Note that the most parsimonious trees that describe the evolution of proteins and nucleic acids are retained after computational searches of tree space using the Wagner algorithm. Optimal trees are unrooted. They are only rooted a posteriori using phylogenetic process models that comply with Weston’s generality criterion [52]. This criterion states that as long as ancestral characters are preponderantly retained in descendants, ancestral character states will always be more general than its derivatives given their nested hierarchical distribution in the rooted trees. Tracing the distribution of structural domains in proteomes (the f summary statistic) on the taxa of a ToD reveals compliance with the workings of Weston’s rule (Fig. 2). When rooting a ToL, character change in domain abundance should be sequentially nested, with the most ancient structures being abundantly present in all or almost all of organismal lineages and more recent structures present at more moderate levels in increasingly more restricted groups of lineages. The ToD reflects that pattern; the most ancient domain structures (taxa) at the base of the tree are the most widely distributed in proteomes. A tracing of character state changes in the corresponding ToP (which is a ToL) shows that indeed these taxa (now characters) exhibit the widest distribution with change preponderantly restricted to the base of the tree. Weston’s patterns also unfold by studying the distribution of domains across superkingdoms of life (Fig. 2). The Venn group of domains that are shared by all life (ABE) is the most ancient taxonomic group. Their domains span the entire time axis and are the most widely distributed in genomes. The evolutionary appearance of the BE group shared by Bacteria and Eukarya occurs much later, coinciding with the first reductive loss of an FSF in Archaea. Domain structures specific to superkingdoms appear halfway in the timeline. These patterns also comply with the expected nesting of lineages.

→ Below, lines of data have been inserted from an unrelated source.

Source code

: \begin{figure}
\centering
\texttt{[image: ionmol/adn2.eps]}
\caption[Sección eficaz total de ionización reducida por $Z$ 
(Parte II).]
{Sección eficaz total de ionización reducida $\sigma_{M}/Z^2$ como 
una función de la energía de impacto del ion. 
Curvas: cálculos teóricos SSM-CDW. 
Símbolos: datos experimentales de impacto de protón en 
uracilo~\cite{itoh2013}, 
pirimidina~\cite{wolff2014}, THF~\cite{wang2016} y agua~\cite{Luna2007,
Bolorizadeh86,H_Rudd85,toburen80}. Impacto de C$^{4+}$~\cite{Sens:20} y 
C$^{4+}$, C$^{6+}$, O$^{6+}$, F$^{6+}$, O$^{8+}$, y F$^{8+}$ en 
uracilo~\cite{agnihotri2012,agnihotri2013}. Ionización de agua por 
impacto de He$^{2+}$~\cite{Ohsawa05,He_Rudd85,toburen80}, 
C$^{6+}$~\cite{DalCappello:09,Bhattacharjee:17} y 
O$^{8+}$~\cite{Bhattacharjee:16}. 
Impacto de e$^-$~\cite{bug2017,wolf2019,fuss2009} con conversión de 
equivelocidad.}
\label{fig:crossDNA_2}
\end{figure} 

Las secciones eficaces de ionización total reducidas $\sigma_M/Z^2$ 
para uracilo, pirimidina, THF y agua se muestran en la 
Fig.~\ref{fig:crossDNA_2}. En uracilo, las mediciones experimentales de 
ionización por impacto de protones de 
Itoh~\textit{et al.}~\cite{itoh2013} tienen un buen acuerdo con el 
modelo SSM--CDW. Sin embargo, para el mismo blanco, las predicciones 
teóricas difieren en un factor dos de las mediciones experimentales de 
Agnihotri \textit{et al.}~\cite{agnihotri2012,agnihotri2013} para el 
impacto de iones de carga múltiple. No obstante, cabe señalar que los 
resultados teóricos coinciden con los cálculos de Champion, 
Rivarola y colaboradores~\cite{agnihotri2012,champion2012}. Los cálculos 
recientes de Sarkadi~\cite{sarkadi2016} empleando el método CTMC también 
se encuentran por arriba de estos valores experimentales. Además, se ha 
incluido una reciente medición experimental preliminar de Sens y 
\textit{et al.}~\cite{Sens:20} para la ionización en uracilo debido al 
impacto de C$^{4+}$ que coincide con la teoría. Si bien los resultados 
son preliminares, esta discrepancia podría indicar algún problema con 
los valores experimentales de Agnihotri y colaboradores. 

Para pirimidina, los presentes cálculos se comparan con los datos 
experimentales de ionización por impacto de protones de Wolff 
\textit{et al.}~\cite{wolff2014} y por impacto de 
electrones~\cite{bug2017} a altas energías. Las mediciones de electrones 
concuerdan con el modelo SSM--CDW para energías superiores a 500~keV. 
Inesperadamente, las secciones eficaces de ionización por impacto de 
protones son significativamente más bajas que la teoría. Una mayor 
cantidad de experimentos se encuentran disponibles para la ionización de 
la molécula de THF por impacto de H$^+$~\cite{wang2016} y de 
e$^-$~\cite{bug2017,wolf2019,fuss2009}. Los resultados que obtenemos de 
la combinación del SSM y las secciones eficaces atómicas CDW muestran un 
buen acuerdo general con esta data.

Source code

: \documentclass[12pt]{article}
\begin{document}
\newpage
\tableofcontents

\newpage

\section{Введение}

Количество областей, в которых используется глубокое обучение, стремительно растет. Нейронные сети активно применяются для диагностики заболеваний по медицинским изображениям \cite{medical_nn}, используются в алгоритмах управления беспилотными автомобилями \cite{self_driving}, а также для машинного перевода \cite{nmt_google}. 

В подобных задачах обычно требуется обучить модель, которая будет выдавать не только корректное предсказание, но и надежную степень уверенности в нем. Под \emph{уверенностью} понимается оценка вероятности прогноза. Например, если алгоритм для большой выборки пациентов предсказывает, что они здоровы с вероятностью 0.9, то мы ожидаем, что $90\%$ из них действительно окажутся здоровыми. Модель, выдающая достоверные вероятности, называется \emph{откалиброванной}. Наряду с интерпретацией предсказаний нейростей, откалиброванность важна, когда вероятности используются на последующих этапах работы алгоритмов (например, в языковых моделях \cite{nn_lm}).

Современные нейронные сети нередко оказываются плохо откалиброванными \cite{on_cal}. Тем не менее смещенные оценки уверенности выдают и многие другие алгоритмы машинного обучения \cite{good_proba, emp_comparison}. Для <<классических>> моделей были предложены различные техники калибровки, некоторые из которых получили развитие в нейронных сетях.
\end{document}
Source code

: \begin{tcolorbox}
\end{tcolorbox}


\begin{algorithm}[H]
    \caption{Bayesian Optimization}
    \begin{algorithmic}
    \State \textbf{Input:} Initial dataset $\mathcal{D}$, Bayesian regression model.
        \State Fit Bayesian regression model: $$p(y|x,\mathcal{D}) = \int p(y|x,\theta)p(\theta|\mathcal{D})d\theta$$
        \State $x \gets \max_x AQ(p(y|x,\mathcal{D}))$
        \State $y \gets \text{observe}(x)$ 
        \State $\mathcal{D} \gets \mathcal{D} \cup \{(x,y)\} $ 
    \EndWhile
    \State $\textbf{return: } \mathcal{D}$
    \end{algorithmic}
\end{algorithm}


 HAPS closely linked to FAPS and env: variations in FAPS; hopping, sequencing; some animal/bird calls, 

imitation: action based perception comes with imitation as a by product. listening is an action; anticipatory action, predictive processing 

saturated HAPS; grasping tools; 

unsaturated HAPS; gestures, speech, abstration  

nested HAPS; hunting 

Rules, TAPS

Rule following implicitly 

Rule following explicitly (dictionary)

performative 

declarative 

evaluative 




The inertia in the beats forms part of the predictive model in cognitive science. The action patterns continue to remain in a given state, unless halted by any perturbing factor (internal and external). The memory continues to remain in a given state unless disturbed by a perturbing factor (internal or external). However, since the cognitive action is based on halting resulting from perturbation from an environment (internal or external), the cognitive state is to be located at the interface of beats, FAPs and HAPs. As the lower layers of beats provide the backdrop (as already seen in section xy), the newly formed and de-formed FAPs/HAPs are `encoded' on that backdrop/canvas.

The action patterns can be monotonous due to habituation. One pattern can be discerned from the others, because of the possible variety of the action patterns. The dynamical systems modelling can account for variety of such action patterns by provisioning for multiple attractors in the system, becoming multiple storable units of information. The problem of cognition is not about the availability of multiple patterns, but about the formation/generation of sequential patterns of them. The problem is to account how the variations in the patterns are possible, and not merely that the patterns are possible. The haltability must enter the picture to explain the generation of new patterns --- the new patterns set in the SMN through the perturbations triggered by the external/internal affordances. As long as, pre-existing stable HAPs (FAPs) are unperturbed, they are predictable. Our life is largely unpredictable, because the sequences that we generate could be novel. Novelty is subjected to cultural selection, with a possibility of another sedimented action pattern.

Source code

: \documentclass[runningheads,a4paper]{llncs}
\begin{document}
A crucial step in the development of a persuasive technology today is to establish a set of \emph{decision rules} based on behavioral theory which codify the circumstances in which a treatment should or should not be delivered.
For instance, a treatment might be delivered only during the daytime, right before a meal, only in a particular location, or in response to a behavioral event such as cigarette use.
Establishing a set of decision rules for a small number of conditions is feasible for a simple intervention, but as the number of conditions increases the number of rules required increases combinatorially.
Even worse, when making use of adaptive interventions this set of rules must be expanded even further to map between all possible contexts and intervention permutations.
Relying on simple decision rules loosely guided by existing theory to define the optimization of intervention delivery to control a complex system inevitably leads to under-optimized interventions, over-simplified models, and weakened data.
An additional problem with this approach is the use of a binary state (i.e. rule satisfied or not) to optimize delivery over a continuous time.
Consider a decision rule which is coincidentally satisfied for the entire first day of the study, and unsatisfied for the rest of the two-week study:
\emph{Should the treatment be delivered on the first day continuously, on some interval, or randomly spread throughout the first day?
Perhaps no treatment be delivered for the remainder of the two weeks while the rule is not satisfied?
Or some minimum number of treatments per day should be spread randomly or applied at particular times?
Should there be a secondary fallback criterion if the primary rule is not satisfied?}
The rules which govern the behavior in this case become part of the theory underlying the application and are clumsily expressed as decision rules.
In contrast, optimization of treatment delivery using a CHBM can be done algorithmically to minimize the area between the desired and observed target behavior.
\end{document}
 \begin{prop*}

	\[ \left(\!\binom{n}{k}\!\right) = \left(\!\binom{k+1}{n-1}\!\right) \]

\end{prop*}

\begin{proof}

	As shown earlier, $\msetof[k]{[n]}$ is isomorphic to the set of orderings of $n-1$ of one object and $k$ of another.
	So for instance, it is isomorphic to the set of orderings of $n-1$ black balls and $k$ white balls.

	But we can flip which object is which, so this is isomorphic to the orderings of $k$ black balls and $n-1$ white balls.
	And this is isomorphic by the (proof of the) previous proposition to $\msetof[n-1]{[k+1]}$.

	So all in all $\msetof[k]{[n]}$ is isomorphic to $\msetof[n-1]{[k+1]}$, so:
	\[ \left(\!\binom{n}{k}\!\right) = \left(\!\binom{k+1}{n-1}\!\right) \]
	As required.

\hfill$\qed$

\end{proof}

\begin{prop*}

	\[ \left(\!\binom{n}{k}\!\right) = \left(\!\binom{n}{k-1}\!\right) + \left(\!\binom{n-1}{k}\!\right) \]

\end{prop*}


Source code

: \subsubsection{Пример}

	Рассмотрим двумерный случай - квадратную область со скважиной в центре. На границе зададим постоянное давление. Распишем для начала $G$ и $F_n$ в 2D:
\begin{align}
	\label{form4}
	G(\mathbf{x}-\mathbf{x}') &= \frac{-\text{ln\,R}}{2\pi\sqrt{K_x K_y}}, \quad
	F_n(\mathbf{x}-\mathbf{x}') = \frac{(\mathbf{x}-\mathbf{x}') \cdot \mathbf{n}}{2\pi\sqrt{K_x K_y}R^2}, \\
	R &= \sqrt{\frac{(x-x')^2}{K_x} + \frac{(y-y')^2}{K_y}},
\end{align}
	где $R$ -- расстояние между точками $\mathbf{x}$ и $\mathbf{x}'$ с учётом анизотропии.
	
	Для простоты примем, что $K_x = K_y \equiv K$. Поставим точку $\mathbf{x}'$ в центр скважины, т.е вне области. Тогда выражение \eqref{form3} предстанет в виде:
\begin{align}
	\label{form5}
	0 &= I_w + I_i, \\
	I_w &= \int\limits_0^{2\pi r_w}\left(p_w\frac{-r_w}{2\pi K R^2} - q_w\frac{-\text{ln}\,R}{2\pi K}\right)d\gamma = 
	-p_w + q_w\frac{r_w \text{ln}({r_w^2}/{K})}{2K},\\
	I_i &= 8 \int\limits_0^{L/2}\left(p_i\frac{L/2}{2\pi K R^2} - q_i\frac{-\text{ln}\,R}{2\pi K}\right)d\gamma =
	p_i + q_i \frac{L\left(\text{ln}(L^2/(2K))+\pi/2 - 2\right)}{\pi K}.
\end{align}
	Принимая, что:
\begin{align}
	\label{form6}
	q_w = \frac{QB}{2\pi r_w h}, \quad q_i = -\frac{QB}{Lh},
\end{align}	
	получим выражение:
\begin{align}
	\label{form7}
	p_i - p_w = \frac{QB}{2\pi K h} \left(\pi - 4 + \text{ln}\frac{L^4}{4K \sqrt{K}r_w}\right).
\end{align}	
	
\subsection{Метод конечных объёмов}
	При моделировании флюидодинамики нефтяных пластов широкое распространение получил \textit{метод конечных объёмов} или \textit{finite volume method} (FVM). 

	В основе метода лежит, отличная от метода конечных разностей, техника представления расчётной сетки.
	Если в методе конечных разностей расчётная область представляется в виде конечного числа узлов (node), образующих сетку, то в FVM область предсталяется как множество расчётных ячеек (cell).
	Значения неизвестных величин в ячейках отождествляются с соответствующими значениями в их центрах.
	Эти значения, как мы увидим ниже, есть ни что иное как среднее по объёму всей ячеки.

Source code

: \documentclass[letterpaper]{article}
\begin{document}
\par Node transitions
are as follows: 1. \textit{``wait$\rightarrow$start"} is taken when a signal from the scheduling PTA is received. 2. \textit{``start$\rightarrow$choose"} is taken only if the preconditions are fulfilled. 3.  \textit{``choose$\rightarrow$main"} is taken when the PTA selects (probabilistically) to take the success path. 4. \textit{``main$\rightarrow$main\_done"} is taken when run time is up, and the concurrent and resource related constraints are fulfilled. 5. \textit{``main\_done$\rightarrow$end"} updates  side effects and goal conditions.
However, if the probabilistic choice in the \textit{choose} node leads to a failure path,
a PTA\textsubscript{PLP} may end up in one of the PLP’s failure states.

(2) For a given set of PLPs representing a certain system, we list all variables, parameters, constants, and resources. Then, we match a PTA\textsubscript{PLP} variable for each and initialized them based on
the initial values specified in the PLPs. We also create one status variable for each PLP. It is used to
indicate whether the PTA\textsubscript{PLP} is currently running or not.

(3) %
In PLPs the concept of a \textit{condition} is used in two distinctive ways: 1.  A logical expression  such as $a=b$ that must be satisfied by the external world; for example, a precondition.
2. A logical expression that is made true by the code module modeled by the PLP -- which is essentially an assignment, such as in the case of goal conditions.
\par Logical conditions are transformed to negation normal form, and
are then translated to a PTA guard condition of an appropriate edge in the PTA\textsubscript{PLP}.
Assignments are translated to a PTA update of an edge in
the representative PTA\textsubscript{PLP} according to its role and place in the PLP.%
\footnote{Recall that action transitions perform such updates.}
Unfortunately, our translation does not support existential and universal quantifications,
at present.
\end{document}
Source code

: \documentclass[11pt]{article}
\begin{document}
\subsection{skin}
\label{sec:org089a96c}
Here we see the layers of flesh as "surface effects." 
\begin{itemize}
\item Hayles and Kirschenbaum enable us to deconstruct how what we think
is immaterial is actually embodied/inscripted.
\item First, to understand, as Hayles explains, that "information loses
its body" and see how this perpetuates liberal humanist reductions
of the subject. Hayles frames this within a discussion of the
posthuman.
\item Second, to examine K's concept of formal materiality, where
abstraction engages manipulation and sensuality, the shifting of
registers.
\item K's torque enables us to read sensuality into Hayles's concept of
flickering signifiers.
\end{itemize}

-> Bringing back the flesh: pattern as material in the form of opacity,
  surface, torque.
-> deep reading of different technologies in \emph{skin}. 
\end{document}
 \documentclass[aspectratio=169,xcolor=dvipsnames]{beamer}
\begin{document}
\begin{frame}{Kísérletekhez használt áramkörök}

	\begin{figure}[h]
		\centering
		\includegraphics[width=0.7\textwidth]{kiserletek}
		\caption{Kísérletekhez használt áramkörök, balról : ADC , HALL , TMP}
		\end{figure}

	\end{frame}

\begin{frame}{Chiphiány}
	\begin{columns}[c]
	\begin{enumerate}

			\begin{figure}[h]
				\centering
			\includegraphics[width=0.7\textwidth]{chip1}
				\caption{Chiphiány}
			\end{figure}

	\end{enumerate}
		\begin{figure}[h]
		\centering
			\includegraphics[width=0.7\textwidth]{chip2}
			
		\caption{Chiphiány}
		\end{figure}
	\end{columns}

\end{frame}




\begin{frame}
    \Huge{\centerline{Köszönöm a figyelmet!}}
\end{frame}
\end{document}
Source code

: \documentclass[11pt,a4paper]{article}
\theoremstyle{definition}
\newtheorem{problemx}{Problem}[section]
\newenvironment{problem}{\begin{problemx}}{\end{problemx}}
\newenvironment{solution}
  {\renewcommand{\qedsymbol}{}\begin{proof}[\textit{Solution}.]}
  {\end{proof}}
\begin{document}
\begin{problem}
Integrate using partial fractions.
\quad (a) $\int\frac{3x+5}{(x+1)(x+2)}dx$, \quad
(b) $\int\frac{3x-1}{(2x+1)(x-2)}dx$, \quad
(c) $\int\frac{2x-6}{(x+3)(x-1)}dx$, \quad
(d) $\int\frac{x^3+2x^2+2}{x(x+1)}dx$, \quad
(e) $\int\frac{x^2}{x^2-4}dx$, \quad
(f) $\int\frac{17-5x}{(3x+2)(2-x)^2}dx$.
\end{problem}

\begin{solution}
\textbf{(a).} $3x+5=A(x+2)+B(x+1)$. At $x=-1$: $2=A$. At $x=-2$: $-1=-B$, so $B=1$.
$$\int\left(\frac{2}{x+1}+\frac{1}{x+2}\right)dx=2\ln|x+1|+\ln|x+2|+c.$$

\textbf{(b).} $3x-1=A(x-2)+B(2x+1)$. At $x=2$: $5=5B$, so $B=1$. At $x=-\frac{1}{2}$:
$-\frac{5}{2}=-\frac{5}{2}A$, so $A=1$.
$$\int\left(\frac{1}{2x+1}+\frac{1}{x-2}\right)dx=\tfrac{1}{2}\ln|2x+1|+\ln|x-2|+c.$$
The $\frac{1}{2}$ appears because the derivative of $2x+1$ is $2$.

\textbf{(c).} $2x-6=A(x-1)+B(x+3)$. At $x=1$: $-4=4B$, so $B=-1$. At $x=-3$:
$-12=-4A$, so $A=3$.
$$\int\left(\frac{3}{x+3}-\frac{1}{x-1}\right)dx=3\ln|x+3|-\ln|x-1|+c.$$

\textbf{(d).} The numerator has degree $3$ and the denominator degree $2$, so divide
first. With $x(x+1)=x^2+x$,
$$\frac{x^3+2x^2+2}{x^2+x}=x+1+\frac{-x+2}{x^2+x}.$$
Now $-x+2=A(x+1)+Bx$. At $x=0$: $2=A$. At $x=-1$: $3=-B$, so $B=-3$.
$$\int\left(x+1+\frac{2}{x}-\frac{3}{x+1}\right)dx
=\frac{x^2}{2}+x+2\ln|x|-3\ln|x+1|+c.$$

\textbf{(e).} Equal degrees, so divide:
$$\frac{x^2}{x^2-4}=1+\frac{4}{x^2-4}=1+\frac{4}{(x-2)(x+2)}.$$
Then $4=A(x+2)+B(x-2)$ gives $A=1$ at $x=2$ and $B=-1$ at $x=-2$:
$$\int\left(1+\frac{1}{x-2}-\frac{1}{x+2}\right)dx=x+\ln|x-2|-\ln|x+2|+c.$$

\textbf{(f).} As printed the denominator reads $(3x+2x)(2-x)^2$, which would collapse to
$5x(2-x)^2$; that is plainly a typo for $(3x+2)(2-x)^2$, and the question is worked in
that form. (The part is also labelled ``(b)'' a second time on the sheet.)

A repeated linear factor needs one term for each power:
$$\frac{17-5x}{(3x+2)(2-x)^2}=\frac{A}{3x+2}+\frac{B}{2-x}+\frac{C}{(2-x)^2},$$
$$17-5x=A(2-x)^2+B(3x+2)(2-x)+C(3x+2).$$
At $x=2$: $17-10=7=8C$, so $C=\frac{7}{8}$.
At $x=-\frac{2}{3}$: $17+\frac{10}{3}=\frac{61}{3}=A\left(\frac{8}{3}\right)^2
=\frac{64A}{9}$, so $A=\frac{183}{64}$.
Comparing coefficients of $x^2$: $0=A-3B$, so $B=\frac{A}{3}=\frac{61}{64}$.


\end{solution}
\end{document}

Operationally, the direct character polarization method roots the trees of proteins by assuming domain structures accumulate in the evolution of the protein world and roots the trees of nucleic acids by assuming conformational stability increases in evolution as structures become canalized (reviewed in [17, 53, 54]). Biologically, domain structures spread by recruitment in evolution when genes duplicate and diversify, genomes rearrange, and genetic information is exchanged. Similarly, nucleic acid base pairs increase the stability and expand the size of RNA structures to match the increasing interactions with the expanding proteins and protein complexes that are responsible for cellular and functional makeup. This is a process of accumulation and retention of iterative homologies, such as serial homologs and paralogous genes, which is global, universal and largely unaffected by proteome or molecular size. The operational rooting (when made most parsimonious) complies with Weston’s rule, and the axiomatic validity of character transformation can and has been tested using a number of approaches, including thermodynamics, phylogenetics and multidimensional scaling, proving its mettle.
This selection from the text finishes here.